Under these circumstances a new Nationalist Party came into being. Its leaders (notably Zagloul Pasha) were deported and then (March, 1919) at last, Egyptian patience was exhausted and the country rose in rebellion—to be crushed in the normal “Black and Tan” manner. Although the rebellion, as such, failed disturbances of one kind and another have continued intermittently ever since.
General Allenby tried to keep the British Troops in the background, but as the native police for the most part share in the National enthusiasm this policy had to be modified. Lord Milner attempted to patch up a truce by means of a “mission to inquire” which duly inquired—from behind machine guns and death the shadow of encircling aircraft—the inquiry being rigidly boycotted by all sections of the native community.
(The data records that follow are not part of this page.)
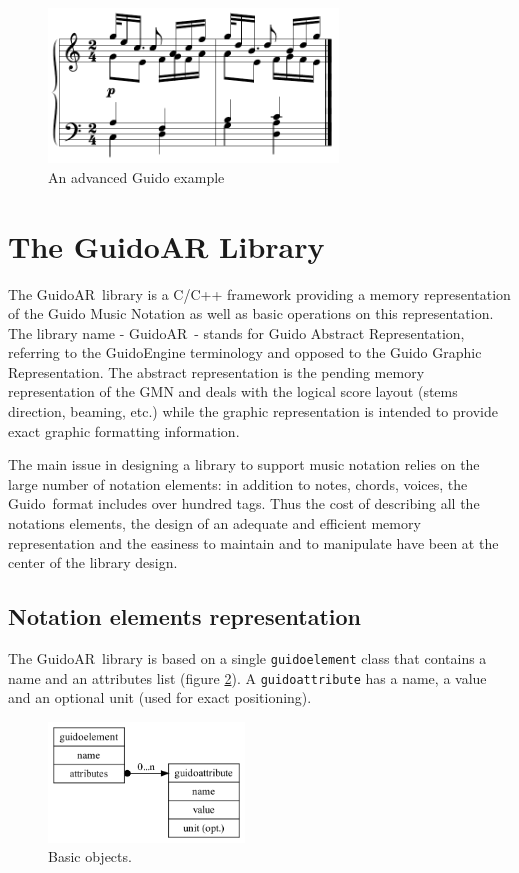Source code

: \documentclass{article}
\newcommand{\Guido}	{Guido}
\newcommand{\GAR}		{GuidoAR}
\newcommand{\code}[1]	{{\small \texttt{#1}}}
\begin{document}
\begin{figure}[h]
	\centering \includegraphics[width=77mm]{rsrc/4voices}
 \caption{An advanced Guido example}
 \label{advex}
\end{figure}



\section{The GuidoAR Library}
The \GAR\ library is a C/C++ framework providing a memory representation of the Guido Music Notation as well as basic operations on this representation. The library name - \GAR\ - stands for Guido Abstract Representation, referring to the \Guido Engine \cite{RENZ02} \cite{Fober:04b} terminology and opposed to the Guido Graphic Representation. The abstract representation is the pending memory representation of the GMN and deals with the logical score layout (stems direction, beaming, etc.) while the graphic representation is intended to provide exact graphic formatting information.

The main issue in designing a library to support music notation relies on the large number of notation elements: in addition to notes, chords, voices, the \Guido\ format includes over hundred tags. Thus the cost of describing all the notations elements, the design of an adequate and efficient memory representation and the easiness to maintain and to manipulate have been at the center of the library design.

\subsection{Notation elements representation}
The \GAR\ library is based on a single \code{guidoelement} class that contains a name and an attributes list (figure \ref{guidoelt}). A \code{guidoattribute} has a name, a value and an optional unit (used for exact positioning).
\begin{figure}[htbp]
	\begin{center}
	\includegraphics[width=5.2cm]{rsrc/guidoelt}
	\caption{Basic objects.}
	\label{guidoelt}
	\end{center}
\end{figure}
\end{document}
Industrial strikes, for the first time in the history of Egypt, became an everyday occurrence.
The situation as it stands is that the British Government are seeking to impose upon Egypt a sort of tame administration which will look something like independence, and be nothing of the sort. The native Egyptians persist in their demand for independence; and hence, cavalry charges, fusillades, riots and birchings.
The British Press, with its characteristic impudence (and still more characteristic confidence in the gullibility of its public), seeks to represent the present disturbances as purely directed against Greeks. It carefully conceals the fact that such “Greeks” as there are in Cairo and Alexandria are large employers of labour and their hangers on, so that anything of the nature of proletarian unrest must take the form of hostility to “Greeks” and other “foreigners” to Egypt. Moreover the maintenance of British Rule demands a close solidarity between the agents of that Rule and the financial interests—be they Greek or Barbarian—which provide the only soul actuating its vile body.
Whether at home in Britain or beyond the sea in Ireland, Egypt or India the record of “English ideas of Government” is the same. For those who have all that there is to have—yea and more a1so! From those who have not shall be taken away even the hope which is all they have!
In the dark days of the war nothing provoked official British indignation so much as the suggestion that the Germans really thought themselves able to rule the earth better than anybody else. In the dark days of the peace nothing provokes the same indignant wrath so much as a suggestion that the British Empire is not able to rule everybody better than they can possibly do it themselves. This is the Pax Britannica before which the Morning Post burns incense and at whose shrine “Thy Servant Alfred” functions as Grand Lama!
Not until the Proletarians of Britain learn to respect themselves as men should will there be a chance of relief from the greatest and most disgusting humbug that ever reared it shame blatant over all the earth.